Bloomberg reports as follows:

Even as the Bush administration insists it won’t risk public funds in a bailout, American taxpayers may already be liable for billions of dollars stemming from Federal Reserve and Treasury efforts to quell a financial crisis.

History suggests the Fed may not recover some of the almost $30 billion investment in illiquid mortgage securities it received from Bear Stearns Cos., said Joe Mason, a Drexel University professor who has written on banking crises. Treasury’s push to have Fannie Mae and Freddie Mac buy more mortgage bonds reduces the capital the government-chartered companies hold in reserve at a time when foreclosures and defaults are surging. Senators are promising to investigate.

Officials “are playing with fire,” said Allan Meltzer, a Fed historian and economics professor at Carnegie Mellon University in Pittsburgh. “With good luck, none of these liabilities will come due. We can’t expect that good luck, and we haven’t had it.”

Fed Chairman Ben S. Bernanke and Treasury Secretary Henry Paulson were forced to respond after capital markets seized up and Bear Stearns faced a run by creditors. In an emergency action that jeopardizes the dividend it pays the Treasury, the Fed authorized a $29 billion loan against illiquid mortgage- and asset-backed securities from Bear Stearns that will be held in a Delaware corporation. JPMorgan Chase & Co. contributed $1 billion.

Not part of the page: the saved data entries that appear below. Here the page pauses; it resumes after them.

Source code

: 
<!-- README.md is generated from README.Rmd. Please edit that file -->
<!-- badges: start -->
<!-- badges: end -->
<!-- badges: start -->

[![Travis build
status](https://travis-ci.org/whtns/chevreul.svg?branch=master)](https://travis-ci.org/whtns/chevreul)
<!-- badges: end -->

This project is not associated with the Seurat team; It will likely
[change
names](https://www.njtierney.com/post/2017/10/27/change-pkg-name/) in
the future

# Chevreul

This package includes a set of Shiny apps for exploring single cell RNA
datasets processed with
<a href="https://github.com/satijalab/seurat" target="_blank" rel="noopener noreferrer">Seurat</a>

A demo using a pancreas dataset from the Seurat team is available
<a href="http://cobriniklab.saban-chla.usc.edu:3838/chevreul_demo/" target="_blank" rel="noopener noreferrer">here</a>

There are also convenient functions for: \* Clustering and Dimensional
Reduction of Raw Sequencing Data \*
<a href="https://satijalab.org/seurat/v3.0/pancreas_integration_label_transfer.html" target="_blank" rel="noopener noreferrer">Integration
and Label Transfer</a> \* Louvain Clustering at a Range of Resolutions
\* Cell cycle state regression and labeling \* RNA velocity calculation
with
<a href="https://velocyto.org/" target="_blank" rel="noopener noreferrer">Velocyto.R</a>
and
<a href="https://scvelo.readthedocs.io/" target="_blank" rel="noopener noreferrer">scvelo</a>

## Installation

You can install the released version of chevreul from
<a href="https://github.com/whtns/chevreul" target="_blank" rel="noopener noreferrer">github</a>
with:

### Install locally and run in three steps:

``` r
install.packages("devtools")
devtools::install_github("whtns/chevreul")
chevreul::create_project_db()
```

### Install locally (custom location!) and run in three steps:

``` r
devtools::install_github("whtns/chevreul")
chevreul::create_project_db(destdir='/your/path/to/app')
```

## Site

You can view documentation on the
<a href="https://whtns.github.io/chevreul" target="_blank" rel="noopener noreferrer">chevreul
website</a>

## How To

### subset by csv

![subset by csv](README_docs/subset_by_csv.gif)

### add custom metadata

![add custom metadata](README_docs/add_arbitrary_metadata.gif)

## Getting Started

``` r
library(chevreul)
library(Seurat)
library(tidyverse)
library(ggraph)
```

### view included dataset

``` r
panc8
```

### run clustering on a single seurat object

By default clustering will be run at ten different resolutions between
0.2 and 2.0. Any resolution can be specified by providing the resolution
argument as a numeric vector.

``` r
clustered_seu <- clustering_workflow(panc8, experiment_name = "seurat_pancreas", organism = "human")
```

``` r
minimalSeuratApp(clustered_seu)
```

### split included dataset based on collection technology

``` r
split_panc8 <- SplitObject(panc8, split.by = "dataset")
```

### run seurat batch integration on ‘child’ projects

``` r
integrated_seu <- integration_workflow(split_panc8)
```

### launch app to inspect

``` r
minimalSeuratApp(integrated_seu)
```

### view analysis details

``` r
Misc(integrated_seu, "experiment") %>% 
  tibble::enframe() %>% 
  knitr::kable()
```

Senate Finance Committee Chairman Max Baucus, a Montana Democrat, and Charles Grassley of Iowa, the committee’s ranking Republican, gave Fed officials and JPMorgan executives a March 28 deadline to describe the assets involved in the transaction.

“Americans are being asked to back a brand-new kind of transaction, to the tune of tens of billions of dollars,” Baucus said in a statement today. “It’s the Finance Committee’s responsibility to pin down just how the government decided to front $30 billion in taxpayer dollars for the Bear Stearns deal, and to monitor the changing terms of the sale.”

The Delaware company will liquidate the assets over 10 years, with JPMorgan absorbing the first $1 billion in losses, with the Fed bearing any that remain. Any such losses would hurt the Fed’s balance sheet, and ultimately the taxpayer, because they would reduce the stipend the Fed pays to the Treasury from earnings on its portfolio. The dividend was $29 billion in 2006.

Sure, there is always the remote possibility that Bear Stearns’ assets can be sold at the full value they were guaranteed. However, judging by the amount of garbage subprime assets still floating around the world, chances are much greater that they are either worth less or even worthless.

In that case, an unwanted tax payer bailout would be complete. Maybe with proper juggling of the books or new and creative accounting rules, the Fed can postpone the inevitable “coming clean” for a few years.